REQUIRED WORK: Search the data for the word "trajectories" and copy each line that has it.

MATERIAL FOR THIS TASK:
[Start of section]

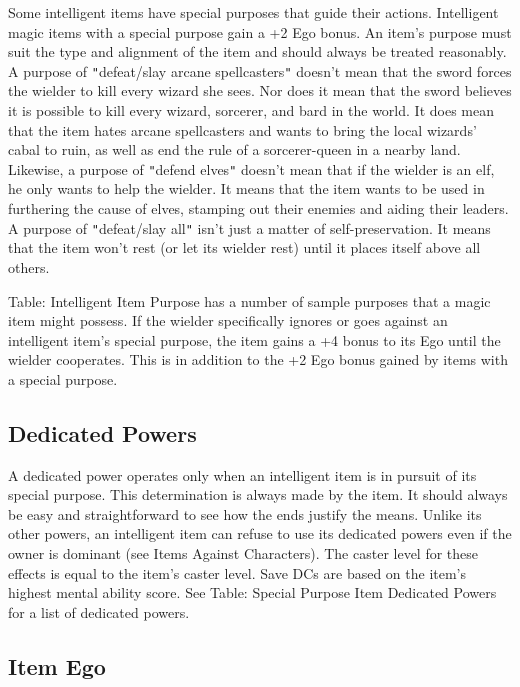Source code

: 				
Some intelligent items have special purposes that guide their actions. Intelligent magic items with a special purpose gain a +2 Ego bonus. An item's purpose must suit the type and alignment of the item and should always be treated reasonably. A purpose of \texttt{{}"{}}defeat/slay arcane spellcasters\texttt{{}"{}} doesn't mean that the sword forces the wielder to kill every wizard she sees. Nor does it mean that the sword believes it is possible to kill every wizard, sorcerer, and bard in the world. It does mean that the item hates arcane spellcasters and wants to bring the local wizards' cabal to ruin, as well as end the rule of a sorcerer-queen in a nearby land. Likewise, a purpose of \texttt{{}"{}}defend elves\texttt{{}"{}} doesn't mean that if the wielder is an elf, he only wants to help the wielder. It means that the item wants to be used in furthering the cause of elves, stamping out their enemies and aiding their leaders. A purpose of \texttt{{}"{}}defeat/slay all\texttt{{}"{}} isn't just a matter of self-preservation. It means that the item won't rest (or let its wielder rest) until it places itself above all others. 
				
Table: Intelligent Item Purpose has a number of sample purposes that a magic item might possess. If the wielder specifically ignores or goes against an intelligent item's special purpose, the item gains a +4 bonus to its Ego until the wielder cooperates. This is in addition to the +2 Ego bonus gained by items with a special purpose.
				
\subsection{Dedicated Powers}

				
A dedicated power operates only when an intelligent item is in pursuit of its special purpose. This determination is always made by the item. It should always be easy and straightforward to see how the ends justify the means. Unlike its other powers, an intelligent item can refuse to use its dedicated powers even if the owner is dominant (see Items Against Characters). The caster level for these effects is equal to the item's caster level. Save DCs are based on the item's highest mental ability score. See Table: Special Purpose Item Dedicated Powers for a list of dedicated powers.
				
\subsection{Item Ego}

[End of section]
[Start of section]

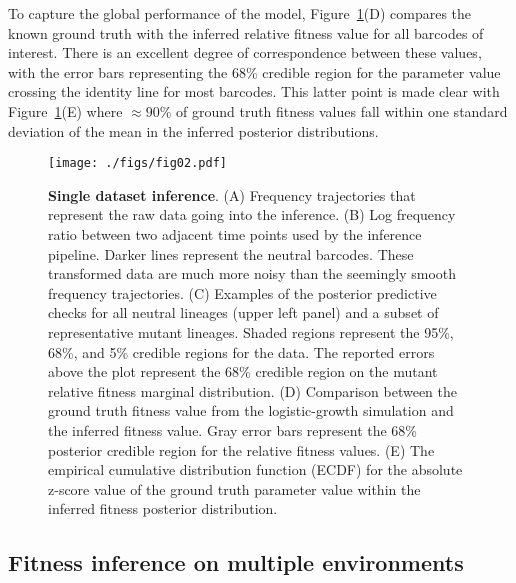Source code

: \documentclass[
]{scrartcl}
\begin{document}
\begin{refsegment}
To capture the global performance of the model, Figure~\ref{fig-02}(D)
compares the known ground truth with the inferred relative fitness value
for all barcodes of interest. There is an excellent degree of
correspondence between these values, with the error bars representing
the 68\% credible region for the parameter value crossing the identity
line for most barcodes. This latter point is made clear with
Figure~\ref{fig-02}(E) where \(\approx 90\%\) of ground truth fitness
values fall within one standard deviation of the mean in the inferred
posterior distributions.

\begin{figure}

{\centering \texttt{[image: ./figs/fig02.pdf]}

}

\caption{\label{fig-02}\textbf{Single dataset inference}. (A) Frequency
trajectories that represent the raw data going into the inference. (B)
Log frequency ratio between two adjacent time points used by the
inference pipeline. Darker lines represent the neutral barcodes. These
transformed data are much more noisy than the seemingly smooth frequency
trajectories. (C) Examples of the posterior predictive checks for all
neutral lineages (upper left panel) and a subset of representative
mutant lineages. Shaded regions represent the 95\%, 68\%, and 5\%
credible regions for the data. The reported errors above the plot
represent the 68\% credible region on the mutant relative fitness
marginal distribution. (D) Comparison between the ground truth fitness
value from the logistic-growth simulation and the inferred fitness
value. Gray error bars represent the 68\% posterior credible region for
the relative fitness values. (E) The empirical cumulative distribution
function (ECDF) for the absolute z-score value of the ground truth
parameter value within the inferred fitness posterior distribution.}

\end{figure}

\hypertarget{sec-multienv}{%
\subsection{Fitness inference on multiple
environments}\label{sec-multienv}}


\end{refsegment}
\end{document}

[End of section]

SOLUTION FOR THIS EXERCISE:
trajectories that represent the raw data going into the inference. (B)
trajectories. (C) Examples of the posterior predictive checks for all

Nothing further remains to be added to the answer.